As she picked up the first item, she said, “You must have a kid who goes to A&M.”

In addition to being rendered speechless, I was unclear as to what caused her to make this statement. Out of habit, I nervously tucked my hair behind my ears, and straightened my cap—the A&M cap I was wearing. It took a second, but then it hit me. I looked like a walking advertisement for Aggieland. The cap, a t-shirt, and a jacket, all with the A&M logo.

Instead of going into the lengthy legacy and family tradition of Aggies, I simply answered, “Yes, both my boys graduated from there.”

She responded, “I’d be proud too. That’s a great school.”

Again, feeling like less was more, I said, “We were so fortunate and blessed that we could send them there.”

She agreed, and then said, “Yeah, it’s important to get an education. You know, I had a girl who has an associate’s degree apply for a job here. She’s going to make $10.75 an hour, and she has a degree.”

I replied, “She must be a hard worker. She’s probably looking at moving up and one day becoming a manager.”
Her response, “Yeah. She could do that after a year of work since she has a degree.”

She bagged my goods, and I said in the most heartfelt, dramatic, and apologetic way, “Have a great day.”

As I walked to the car, I felt ashamed. Ashamed that I had spent so much time harboring ill feelings toward someone I didn’t know at all. I had probably overthought and over-imagined the meaning behind her grunt two years prior. In my mind I had built it up to her equating me with Marie Antoinette’s “Let them eat cake,” moment. As the uncertainty of our lives unfolded before us in March of 2020, I was buying plastic tubs. Maybe that was inappropriate.

Or maybe, like me, she was scared, and that’s how she expressed it. Whatever the reason, my two-year-long-grudge had been an inappropriate response to her brief, and possibly misunderstood expression.

As I got in the car, I quietly whispered, “Thank you, God.” This, indeed, was another divine appointment. It was a reminder to not judge others—after all, everyone is fighting some kind of battle. In a week filled with congestion, and headaches, and worry, and waiting on a test result, this encounter surprisingly proved to be a bright spot.

I laughed when I realized it probably never crossed her mind that I had gone to A&M. In my defense, it was my first post-COVID outing, and I looked like a luke-warm mess. But in my review of this exchange, I realized that she’s probably a mom, and she saw me as a mother. And it was on that level that we would connect. That was our common bond.

And with a mama’s heart, I realized that she was more like me than she was different, and I was once again reminded of all the “angels” God puts in our paths.
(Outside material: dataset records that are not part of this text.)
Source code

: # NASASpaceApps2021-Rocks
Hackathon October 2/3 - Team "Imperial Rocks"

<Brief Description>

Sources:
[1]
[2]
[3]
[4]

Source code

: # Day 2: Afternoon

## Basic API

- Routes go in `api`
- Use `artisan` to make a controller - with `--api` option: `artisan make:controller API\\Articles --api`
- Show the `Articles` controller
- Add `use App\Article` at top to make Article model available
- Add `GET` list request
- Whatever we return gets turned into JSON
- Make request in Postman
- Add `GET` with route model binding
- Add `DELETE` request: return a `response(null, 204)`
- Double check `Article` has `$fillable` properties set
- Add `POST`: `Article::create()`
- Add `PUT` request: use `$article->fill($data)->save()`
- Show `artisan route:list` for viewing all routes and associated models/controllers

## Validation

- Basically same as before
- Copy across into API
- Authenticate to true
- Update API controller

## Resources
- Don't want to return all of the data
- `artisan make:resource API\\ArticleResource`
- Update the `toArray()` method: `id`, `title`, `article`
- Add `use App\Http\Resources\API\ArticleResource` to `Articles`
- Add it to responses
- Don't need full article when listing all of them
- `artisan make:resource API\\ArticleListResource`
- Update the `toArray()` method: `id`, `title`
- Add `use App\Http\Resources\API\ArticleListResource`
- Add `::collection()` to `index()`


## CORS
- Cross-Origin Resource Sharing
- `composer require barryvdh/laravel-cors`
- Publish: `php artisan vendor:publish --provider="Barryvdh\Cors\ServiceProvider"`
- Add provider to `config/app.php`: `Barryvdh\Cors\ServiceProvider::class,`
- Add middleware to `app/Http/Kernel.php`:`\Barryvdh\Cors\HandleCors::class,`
People who remind us that in the midst of all the frustrations, irritations, sickness, and uncertainty, God is in control, and He has a plan.
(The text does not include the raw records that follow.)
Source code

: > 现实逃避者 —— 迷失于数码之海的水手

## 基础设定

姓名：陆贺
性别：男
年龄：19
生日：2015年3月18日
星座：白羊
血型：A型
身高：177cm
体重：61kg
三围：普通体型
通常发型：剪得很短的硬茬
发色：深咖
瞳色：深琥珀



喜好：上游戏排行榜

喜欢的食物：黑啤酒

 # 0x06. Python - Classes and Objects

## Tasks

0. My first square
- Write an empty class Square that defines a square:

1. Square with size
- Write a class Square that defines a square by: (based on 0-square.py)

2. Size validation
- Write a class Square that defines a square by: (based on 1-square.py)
It was during a trip to the Dollar Store that I was also reminded we shouldn’t wait to mend fences, spend time with family, or be kind to strangers. We never know how much time we have:


So, in a week of unexpected visitors, confusing test results, and missing ingredients, I have once again been blessed beyond measure. I found common ground with a sweet soul and now, the store on Hwy 64 with the woman who reached out and met me in the middle will be one of my frequent stops.

In addition to God’s grace and mercy, I’m thankful for tomato sauce, PCR tests, and God’s timing—-had things worked out differently this week, I would have missed out on a surprise meeting with a family member and the healing powers of a trip to the Dollar General.

I wonder if they sell Joy-in-a-Jar there?